Document images with source code
++++

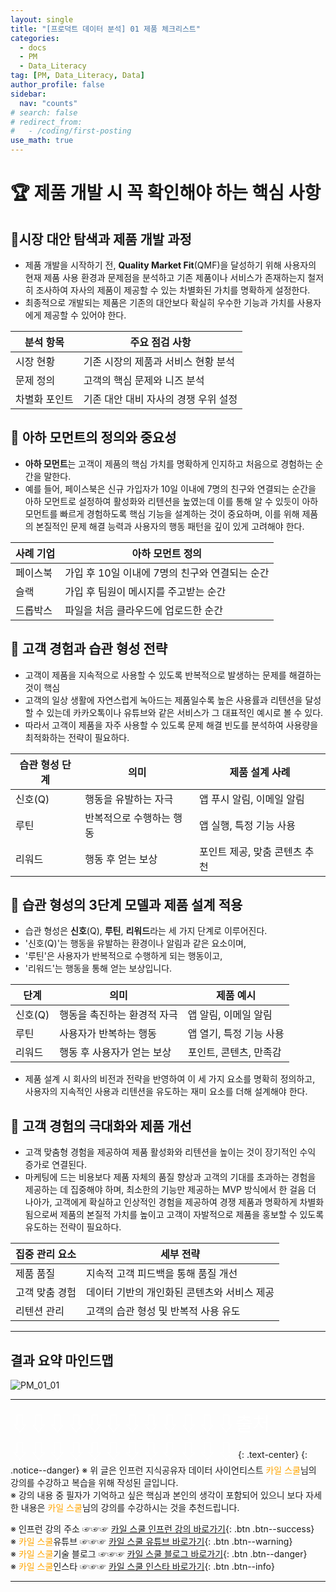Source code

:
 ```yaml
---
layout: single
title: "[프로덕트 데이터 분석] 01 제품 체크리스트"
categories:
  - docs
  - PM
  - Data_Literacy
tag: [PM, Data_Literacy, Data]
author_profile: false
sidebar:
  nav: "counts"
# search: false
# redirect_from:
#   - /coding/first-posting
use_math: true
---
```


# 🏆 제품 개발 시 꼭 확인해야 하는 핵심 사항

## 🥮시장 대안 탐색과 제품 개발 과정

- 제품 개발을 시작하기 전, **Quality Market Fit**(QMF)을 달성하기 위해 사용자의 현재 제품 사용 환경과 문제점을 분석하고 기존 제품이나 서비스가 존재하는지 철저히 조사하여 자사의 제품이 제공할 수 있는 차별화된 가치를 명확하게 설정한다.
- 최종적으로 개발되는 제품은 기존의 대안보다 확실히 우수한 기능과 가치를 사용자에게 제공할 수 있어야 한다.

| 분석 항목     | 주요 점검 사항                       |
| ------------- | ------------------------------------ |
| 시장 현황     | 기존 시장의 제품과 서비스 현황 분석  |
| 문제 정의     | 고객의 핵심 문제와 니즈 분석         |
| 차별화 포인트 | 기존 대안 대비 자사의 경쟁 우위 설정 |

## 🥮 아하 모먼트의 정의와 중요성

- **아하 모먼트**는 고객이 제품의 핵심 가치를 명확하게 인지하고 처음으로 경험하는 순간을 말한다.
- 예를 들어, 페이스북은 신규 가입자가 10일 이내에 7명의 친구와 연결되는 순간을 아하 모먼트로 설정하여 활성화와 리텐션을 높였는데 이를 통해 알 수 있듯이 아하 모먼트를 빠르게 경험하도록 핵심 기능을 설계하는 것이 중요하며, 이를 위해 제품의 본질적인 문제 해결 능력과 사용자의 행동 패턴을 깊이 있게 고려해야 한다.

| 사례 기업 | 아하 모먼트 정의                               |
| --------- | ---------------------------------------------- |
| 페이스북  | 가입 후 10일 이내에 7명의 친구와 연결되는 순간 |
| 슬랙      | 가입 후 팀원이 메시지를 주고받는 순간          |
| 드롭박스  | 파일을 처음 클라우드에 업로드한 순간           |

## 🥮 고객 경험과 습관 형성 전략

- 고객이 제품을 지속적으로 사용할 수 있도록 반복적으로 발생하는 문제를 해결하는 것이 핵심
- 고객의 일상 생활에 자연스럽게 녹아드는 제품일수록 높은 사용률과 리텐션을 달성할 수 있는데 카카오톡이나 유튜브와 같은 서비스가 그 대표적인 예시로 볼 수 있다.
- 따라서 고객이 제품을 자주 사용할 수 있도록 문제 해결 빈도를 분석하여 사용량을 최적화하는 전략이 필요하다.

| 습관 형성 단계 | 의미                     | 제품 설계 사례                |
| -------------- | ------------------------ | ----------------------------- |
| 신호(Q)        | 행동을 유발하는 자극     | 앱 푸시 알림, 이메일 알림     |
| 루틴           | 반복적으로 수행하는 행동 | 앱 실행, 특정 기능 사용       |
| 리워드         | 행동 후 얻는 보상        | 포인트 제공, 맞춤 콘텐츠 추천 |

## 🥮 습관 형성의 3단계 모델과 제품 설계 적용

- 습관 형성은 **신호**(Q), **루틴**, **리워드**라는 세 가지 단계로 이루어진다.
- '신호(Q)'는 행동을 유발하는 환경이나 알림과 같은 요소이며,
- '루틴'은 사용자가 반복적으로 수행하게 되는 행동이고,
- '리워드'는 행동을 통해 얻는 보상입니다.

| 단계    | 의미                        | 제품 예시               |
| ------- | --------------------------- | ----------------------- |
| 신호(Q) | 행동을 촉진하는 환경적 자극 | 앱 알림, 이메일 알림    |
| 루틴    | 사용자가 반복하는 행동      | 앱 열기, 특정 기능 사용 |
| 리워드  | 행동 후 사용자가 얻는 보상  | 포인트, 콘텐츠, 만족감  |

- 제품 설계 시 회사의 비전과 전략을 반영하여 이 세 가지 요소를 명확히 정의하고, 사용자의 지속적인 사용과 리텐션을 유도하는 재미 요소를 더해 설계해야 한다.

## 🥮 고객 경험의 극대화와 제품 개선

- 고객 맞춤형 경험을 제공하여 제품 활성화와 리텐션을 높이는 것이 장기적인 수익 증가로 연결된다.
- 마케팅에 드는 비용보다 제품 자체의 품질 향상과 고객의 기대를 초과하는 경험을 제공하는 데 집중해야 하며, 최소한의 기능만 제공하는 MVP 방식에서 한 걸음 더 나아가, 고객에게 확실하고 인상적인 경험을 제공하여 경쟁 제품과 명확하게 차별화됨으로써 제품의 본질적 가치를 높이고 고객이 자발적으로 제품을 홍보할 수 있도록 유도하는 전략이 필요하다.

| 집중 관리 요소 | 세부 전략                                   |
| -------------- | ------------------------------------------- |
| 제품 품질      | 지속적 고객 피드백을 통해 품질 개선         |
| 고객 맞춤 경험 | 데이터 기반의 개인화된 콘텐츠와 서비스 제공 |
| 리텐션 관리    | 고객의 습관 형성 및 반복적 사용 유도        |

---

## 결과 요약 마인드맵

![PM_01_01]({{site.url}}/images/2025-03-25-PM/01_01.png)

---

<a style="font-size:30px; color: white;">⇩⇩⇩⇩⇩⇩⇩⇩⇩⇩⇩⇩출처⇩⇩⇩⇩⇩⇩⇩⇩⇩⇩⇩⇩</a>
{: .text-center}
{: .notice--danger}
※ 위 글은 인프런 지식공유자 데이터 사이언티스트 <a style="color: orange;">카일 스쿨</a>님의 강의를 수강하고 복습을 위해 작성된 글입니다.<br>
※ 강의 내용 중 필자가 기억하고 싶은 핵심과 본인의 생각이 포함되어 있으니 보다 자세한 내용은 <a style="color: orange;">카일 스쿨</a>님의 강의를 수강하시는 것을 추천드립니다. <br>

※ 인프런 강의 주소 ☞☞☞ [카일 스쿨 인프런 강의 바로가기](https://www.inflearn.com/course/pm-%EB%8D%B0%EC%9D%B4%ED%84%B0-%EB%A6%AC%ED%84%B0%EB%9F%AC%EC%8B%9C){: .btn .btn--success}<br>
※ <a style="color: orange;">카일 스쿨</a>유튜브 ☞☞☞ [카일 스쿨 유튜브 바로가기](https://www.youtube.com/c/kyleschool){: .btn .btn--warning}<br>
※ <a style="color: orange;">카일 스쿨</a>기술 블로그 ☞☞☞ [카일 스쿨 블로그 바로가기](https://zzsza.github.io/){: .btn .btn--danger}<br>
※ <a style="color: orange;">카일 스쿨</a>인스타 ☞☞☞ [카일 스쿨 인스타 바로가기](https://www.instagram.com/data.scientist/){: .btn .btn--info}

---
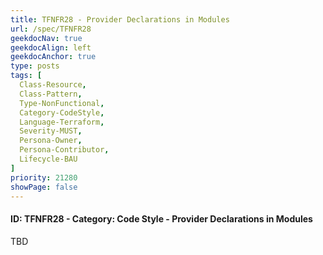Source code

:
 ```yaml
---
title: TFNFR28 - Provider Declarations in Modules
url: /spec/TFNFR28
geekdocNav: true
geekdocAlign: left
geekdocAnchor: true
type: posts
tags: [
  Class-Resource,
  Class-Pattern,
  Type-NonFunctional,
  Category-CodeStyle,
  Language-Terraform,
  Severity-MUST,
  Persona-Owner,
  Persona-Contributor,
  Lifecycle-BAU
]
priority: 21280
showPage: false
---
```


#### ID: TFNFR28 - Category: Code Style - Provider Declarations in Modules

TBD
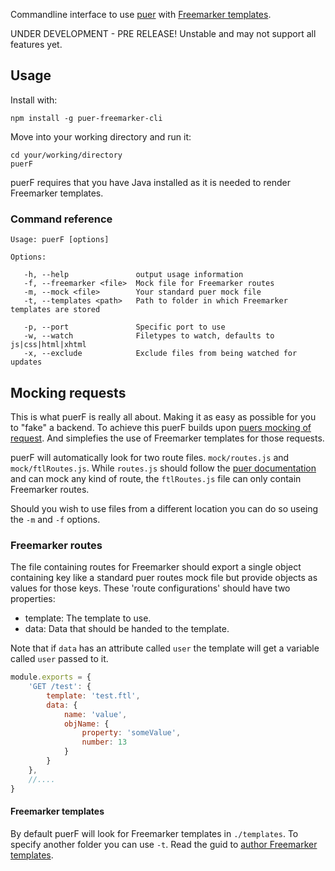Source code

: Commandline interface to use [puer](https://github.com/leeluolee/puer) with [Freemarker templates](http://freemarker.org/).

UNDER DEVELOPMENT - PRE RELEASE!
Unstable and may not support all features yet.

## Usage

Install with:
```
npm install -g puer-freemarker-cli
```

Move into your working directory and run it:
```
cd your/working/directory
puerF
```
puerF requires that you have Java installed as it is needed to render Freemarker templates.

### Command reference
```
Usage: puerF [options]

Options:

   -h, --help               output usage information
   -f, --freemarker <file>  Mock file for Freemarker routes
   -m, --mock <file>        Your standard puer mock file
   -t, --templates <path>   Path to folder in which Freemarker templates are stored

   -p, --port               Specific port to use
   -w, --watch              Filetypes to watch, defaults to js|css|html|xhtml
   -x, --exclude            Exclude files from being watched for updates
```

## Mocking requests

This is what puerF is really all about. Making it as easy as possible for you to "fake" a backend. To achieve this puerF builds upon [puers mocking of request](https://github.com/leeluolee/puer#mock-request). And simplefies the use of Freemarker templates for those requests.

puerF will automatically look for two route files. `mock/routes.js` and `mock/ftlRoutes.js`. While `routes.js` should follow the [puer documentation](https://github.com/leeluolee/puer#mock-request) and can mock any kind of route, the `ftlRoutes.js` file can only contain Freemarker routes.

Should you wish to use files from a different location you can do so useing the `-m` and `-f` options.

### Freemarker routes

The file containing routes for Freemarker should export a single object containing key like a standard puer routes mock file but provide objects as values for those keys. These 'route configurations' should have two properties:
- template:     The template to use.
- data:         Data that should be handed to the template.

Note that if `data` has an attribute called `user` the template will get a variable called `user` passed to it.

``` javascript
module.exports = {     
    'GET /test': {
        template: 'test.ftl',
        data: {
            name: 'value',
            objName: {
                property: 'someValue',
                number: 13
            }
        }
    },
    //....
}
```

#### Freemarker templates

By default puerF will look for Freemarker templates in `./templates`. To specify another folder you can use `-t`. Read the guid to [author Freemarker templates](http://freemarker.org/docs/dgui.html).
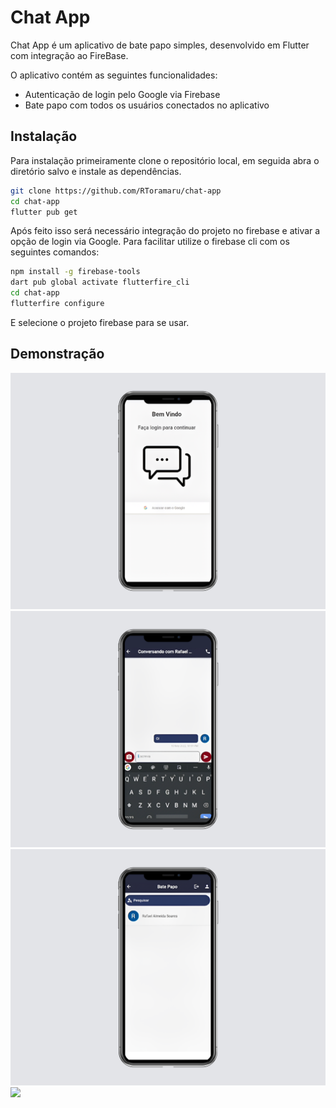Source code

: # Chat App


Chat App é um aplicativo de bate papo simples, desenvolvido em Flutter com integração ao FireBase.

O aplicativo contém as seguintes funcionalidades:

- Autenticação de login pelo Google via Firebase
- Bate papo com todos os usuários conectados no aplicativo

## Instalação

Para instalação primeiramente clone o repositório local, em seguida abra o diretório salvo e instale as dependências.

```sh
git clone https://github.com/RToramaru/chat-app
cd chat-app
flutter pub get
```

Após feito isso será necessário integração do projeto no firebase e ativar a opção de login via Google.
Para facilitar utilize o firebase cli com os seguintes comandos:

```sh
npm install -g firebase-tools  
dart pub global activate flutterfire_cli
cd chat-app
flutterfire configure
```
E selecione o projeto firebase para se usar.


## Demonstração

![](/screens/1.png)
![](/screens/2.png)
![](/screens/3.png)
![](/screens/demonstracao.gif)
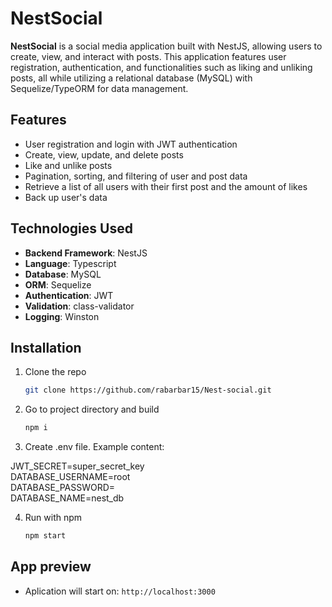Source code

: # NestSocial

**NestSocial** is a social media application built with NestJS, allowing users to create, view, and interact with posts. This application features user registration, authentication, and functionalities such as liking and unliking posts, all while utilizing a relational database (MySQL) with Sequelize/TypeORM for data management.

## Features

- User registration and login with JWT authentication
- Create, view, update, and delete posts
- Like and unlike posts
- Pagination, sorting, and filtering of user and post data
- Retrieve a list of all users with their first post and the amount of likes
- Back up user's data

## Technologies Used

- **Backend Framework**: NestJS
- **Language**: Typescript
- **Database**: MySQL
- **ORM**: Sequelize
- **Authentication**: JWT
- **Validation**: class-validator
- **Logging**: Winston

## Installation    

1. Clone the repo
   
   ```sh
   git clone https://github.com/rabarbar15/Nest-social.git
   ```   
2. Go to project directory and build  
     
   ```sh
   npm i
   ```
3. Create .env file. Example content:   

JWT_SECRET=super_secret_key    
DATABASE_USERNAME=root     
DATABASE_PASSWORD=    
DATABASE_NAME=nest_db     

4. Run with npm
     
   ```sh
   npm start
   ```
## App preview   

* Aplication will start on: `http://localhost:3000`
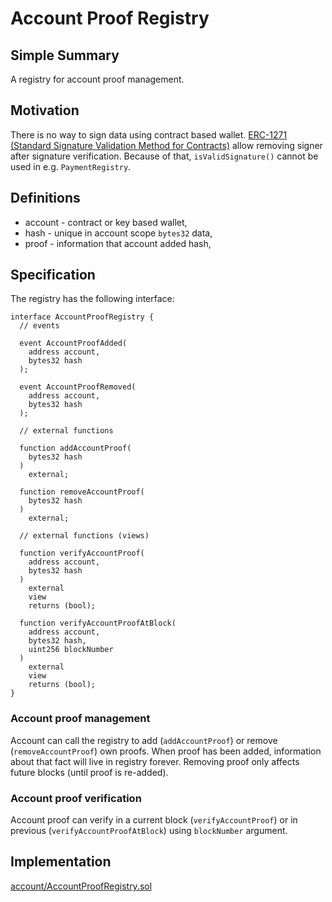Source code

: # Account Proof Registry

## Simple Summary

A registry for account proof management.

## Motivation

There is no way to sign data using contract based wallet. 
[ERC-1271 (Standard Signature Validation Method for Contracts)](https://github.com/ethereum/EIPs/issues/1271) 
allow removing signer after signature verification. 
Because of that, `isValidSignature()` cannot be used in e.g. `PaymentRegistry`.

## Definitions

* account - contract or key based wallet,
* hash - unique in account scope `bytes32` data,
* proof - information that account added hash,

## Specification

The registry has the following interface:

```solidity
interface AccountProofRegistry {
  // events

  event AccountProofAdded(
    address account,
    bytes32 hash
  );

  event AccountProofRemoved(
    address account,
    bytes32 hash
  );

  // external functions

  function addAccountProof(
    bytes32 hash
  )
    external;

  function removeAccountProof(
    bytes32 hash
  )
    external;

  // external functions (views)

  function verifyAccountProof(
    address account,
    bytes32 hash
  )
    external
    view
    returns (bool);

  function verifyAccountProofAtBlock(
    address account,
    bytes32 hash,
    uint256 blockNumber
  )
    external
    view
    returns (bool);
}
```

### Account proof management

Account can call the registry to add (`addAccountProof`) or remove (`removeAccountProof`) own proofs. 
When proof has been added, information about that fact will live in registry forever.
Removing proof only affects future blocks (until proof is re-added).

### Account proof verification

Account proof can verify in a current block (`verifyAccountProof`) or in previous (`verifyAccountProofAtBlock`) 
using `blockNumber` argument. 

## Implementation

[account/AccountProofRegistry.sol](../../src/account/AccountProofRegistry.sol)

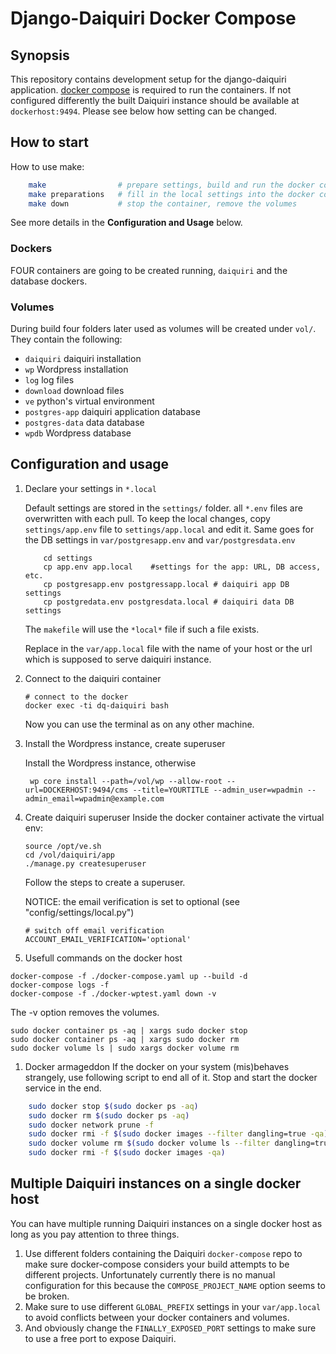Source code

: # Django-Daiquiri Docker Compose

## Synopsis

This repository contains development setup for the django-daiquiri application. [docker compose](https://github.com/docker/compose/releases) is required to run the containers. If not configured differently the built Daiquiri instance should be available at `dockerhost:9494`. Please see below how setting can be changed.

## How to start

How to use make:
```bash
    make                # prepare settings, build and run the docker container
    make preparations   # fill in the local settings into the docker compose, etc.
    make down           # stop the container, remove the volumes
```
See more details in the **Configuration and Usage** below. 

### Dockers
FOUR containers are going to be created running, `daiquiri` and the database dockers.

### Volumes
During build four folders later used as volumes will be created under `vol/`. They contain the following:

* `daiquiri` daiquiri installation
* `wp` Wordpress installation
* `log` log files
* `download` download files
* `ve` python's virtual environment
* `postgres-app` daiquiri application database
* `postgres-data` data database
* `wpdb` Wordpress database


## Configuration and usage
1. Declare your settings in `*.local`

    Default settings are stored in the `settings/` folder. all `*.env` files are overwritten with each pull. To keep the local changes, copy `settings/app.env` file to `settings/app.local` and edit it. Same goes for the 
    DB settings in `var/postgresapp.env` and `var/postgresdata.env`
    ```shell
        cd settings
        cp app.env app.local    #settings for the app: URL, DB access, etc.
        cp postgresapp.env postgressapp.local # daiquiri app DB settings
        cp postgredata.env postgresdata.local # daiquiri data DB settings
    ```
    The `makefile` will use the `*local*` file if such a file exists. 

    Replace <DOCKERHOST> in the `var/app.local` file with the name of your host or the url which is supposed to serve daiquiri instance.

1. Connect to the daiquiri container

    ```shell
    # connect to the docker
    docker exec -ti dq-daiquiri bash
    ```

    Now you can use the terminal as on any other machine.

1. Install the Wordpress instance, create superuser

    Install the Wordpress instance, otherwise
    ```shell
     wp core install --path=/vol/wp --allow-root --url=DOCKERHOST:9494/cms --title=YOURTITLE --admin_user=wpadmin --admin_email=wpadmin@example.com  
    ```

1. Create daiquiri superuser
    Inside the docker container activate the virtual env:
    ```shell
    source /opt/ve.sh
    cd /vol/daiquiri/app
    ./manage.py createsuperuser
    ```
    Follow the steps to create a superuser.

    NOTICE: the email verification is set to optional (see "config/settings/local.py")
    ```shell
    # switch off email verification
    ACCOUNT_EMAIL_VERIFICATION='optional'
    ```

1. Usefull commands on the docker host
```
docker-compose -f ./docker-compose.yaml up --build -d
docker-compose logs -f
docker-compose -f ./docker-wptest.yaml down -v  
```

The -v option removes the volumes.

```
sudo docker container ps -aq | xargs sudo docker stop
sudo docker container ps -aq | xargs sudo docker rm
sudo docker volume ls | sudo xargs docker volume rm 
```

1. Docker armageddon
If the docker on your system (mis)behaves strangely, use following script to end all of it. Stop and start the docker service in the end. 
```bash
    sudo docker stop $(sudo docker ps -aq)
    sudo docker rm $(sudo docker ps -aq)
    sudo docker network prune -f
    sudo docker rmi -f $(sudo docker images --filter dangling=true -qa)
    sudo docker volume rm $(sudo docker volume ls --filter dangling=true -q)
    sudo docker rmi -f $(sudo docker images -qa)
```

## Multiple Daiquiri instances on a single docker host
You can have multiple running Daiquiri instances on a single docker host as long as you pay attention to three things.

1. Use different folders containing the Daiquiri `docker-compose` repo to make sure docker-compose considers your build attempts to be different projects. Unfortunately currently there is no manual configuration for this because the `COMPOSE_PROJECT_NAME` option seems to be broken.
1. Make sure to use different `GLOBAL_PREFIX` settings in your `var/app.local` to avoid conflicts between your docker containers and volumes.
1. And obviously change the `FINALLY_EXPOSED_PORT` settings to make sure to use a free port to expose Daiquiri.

++++

How to complete this task
Answer with the number alone after working out how many lines in the records contain the string "activate".

Written answer
2